The careers advice was non existent, they clearly didn’t want me to stay to do A levels, and I didn’t want to stay either… so I was packed off to Art College over the hills in Herefordshire… oh the joy! But I didn’t want to do what they told me either, really…. and scraping my way through that for two years, ended up at Birmingham Polytechnic, doing a course that someone else had done, that they had enjoyed, but not really looking at what I might enjoy myself, so I lasted a year, and stormed out before they threw me out.


After a while as a card carrying member of the UB40 club, I got a job teaching a variety of crafts to patients in the Occupational Therapy dept of a psychiatric hospital, until I had my first son about five years later, then as he grew, I found myself painting and making play dough with a bunch of toddlers in a college nursery. The college needed a tutor for some special needs adults and someone found out about me, and I sort of landed a job, where I sort of taught art and crafts, until my son went to school. And then I sort of had to do a teaching course, or lose my job, so I did. After swearing I would never go back into education, there I was… Higher Education, whether I wanted it or not… and the irony of it being a teaching course was not lost on me.


But I found I liked it. I’m still not really sure why. I taught at the same time as I learned, for several years. Then it all got a bit too much, being not only told what to do, but how to do it, and with what resources.

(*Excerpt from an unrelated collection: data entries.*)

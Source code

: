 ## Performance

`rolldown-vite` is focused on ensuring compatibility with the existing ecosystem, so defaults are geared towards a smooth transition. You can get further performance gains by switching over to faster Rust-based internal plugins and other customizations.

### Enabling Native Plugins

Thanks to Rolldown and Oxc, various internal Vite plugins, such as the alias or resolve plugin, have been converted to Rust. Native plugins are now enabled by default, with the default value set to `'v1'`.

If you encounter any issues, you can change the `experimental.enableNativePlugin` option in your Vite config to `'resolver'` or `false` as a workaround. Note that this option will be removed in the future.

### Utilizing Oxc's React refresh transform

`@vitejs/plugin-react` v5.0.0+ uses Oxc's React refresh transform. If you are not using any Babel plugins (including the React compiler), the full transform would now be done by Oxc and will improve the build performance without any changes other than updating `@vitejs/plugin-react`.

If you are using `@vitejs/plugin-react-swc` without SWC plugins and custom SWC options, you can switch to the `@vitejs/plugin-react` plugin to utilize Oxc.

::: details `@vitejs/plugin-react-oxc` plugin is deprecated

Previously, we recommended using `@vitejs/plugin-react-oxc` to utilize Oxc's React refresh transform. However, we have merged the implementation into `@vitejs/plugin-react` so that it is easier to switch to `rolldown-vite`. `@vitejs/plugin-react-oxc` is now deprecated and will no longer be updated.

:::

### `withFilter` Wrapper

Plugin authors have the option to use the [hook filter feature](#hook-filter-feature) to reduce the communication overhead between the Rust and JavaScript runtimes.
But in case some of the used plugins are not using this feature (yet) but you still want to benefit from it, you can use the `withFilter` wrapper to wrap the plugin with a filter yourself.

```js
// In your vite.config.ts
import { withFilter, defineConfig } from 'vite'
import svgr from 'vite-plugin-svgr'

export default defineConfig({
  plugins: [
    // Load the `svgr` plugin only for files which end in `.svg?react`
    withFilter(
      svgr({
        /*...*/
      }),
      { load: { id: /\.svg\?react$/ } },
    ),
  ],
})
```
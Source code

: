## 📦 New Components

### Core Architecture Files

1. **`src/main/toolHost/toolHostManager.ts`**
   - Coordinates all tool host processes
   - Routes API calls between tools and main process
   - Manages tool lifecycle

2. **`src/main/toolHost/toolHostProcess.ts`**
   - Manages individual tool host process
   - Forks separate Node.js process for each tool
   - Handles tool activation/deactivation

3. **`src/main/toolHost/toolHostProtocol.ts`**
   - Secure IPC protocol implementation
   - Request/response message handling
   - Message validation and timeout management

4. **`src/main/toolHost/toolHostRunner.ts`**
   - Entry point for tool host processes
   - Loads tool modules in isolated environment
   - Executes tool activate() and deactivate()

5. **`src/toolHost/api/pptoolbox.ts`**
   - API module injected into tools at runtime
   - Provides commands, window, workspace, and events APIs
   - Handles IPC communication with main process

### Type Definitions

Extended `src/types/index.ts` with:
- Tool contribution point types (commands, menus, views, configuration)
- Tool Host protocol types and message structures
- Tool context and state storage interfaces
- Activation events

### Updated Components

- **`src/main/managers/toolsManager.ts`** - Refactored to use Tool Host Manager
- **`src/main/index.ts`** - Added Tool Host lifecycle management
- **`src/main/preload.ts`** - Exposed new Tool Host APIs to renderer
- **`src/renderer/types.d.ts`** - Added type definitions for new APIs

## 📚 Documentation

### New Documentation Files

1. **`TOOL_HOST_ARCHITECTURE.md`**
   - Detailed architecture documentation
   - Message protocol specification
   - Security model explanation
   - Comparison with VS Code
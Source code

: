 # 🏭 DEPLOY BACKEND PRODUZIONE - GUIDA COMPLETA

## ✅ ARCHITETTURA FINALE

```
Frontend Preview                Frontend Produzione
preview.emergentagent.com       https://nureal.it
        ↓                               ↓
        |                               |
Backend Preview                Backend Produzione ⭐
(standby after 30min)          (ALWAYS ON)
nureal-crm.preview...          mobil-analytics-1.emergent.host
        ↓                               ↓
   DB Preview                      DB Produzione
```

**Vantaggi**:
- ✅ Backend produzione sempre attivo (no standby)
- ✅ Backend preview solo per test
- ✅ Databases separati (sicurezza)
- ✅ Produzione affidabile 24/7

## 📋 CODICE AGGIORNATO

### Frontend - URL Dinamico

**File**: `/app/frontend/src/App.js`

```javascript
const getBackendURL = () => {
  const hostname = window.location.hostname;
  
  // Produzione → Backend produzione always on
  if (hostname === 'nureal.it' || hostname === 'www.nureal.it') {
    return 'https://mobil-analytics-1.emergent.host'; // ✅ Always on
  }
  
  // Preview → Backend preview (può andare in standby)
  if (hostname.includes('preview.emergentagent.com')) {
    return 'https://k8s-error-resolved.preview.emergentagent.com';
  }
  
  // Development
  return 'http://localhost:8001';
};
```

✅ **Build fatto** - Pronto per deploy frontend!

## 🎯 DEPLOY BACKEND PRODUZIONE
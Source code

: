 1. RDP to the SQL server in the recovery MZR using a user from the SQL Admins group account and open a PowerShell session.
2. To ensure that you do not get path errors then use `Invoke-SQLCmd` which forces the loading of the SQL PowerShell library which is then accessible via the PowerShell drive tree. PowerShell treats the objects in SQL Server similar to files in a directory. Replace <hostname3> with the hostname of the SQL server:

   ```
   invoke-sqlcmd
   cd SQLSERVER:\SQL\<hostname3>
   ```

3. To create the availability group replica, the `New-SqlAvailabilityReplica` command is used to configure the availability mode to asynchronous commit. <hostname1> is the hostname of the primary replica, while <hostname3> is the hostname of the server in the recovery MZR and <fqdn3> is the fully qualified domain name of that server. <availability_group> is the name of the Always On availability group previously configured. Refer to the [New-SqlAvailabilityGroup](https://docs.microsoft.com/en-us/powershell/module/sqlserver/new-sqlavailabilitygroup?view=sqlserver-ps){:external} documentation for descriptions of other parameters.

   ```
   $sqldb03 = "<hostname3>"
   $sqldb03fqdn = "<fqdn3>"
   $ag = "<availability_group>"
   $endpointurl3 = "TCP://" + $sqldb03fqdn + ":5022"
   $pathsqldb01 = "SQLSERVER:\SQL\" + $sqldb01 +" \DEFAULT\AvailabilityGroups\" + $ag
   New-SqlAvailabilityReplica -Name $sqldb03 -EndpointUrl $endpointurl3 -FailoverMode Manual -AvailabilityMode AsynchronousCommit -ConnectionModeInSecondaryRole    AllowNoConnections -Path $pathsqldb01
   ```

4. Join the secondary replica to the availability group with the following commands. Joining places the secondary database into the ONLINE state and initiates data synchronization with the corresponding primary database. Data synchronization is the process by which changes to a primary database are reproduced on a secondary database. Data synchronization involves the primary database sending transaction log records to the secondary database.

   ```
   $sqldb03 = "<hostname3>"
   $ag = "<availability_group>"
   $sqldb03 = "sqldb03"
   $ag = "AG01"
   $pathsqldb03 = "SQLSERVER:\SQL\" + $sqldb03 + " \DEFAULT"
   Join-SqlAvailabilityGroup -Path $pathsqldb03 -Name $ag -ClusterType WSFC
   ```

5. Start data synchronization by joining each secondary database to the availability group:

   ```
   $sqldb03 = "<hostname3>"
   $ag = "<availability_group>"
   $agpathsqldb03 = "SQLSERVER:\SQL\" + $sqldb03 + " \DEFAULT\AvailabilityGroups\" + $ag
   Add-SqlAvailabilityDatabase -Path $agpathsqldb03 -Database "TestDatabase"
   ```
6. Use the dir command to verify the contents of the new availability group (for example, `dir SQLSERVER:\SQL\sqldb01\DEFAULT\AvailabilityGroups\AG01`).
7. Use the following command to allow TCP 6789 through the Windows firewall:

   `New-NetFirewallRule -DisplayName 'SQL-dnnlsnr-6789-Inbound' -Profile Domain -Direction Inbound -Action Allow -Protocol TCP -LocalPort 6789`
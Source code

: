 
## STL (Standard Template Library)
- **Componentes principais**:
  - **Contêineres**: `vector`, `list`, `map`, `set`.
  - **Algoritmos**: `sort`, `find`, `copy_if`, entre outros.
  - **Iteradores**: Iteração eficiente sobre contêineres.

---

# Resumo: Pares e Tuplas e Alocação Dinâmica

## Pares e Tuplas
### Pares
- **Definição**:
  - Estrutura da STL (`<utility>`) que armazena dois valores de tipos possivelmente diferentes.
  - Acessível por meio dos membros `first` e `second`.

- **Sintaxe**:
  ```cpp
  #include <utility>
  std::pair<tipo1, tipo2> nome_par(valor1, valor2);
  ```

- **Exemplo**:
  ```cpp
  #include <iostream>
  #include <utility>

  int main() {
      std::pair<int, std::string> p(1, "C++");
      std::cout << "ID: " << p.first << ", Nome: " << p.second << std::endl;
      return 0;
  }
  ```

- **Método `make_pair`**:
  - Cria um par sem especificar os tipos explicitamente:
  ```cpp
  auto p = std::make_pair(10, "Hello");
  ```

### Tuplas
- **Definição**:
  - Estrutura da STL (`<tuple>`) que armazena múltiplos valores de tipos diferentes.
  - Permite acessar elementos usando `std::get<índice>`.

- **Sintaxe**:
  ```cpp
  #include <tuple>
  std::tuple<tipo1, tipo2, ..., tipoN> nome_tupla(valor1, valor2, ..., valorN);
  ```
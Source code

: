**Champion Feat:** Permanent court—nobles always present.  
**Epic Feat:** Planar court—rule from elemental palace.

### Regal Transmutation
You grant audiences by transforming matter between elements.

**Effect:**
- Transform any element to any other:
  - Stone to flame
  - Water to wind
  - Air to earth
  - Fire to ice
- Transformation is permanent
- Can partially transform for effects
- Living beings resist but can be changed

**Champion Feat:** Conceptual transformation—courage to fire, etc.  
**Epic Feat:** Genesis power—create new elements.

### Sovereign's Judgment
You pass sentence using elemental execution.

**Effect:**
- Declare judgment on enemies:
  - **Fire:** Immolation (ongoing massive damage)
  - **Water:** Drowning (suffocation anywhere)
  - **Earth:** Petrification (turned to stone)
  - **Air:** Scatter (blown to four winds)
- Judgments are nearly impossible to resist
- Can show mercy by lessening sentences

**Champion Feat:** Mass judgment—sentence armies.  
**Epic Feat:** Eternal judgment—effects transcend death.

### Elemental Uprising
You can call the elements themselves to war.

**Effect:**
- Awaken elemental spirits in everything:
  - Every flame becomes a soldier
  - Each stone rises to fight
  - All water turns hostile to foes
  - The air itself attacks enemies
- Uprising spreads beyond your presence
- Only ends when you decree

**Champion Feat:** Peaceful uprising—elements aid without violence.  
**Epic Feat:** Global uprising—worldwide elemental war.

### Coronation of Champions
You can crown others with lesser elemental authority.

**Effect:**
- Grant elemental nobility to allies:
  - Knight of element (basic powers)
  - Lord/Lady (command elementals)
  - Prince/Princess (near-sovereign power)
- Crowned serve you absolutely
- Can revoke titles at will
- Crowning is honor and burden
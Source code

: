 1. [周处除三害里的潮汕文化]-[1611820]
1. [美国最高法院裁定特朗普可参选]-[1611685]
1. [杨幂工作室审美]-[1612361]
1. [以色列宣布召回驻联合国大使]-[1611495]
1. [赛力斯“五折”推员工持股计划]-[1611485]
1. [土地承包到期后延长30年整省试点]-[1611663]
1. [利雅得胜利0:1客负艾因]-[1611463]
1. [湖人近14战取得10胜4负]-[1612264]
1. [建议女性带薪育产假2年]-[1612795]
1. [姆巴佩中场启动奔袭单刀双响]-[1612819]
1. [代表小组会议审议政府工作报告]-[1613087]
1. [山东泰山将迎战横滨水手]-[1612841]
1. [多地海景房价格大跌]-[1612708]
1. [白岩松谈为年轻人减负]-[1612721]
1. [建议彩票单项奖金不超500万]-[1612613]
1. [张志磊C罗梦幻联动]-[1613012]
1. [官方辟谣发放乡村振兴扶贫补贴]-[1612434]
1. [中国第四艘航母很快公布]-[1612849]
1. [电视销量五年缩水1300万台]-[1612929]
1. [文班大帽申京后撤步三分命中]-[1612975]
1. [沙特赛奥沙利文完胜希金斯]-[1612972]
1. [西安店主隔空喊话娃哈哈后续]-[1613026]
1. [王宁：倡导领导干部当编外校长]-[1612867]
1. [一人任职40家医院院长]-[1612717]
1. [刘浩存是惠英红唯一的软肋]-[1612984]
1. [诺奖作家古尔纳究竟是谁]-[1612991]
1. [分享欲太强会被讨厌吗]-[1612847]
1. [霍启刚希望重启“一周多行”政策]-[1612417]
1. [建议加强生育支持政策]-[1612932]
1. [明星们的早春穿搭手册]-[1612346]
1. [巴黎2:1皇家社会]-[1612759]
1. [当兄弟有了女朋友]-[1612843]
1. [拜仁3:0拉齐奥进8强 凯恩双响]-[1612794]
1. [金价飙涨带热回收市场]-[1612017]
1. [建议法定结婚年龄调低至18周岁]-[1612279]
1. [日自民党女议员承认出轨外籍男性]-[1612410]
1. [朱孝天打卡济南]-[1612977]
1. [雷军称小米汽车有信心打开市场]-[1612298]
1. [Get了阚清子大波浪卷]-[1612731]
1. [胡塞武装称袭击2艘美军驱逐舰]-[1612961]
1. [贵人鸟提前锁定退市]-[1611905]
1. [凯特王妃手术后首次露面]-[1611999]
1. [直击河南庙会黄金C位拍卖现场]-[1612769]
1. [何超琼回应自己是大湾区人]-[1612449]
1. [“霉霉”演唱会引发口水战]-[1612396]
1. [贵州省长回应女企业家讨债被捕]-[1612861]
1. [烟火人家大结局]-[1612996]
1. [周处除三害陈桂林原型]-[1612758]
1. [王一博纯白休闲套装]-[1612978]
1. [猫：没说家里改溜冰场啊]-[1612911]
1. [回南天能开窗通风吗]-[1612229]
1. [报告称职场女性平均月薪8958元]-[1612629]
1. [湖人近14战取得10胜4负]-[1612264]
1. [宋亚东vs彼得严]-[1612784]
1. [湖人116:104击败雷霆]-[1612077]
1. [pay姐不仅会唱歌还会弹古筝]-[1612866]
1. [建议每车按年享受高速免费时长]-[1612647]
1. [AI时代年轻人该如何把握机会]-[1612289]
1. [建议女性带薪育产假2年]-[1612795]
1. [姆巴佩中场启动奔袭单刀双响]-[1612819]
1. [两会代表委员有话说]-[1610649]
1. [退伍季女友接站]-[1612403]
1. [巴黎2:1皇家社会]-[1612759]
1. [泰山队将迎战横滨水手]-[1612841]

The creativity fell out of the whole process and I snapped…


After what appears to be a fifteen year interview at my sons’ school… another catholic primary school… I landed a sort of teaching job there, as an artist teacher, doing quite a lot of what I wanted, painting walls, making stuff, getting over-excited with a bunch of children…especially the ones that found it hard to sit still and conform. For ten years I did that, also learning at the same time… I did an Open University degree, did the Artists teacher scheme (twice), and then, good grief… MA in Art Practice and Education…

Until someone new came in and started thinking she could tell me what to do…

I snapped again, and eventually, a term later, walked out of the school and into my studio full time.

The educational environments I find myself in now are those that suit me. I go in, make stuff with children, talk to them, laugh with them, and walk away. I don’t have to do as I’m told for too long at a time. I don’t have to tell them what to do either… and actually, within that structure, I can affect small changes and make things how I want to… interact with them how I want to.

Or, I talk to adult students, mostly about my own work, experiences, and thoughts. I think, because of my age and experiences with education and its limitations and the way it hasn’t always suited me, either as teacher or learner, I am ideally placed to encourage.

My favourite ways to interact with people in these educational environments are very low key, chatting to children while they manipulate clay, either about the clay or the not-clay. Not really looking at them, just side by side, playing and talking. These are the best bits. This is when you hear the good stuff.

With adults, actually, particularly women, I like the fact that I can show them that whatever they think is ok. They don’t need my approval or anyone else’s. I like the authority that age appears to have conferred. I have done a lot, often the wrong way round, often at odds with the establishment. It is possible to do that. I like seeing the art that women produce that stems from their lives and their thoughts. I like it when they stop apologising for it.

My work has developed from my life, and these children and these women. I steal their stories sometimes, and mix them in with mine. I sing the songs about them and for them. I like that now, my teaching and my learning, and my practice is all the same thing. It’s taken me a long time to get here, but the beetroot, the mascara, the play dough, the songs and the bras…. they’re all part of it.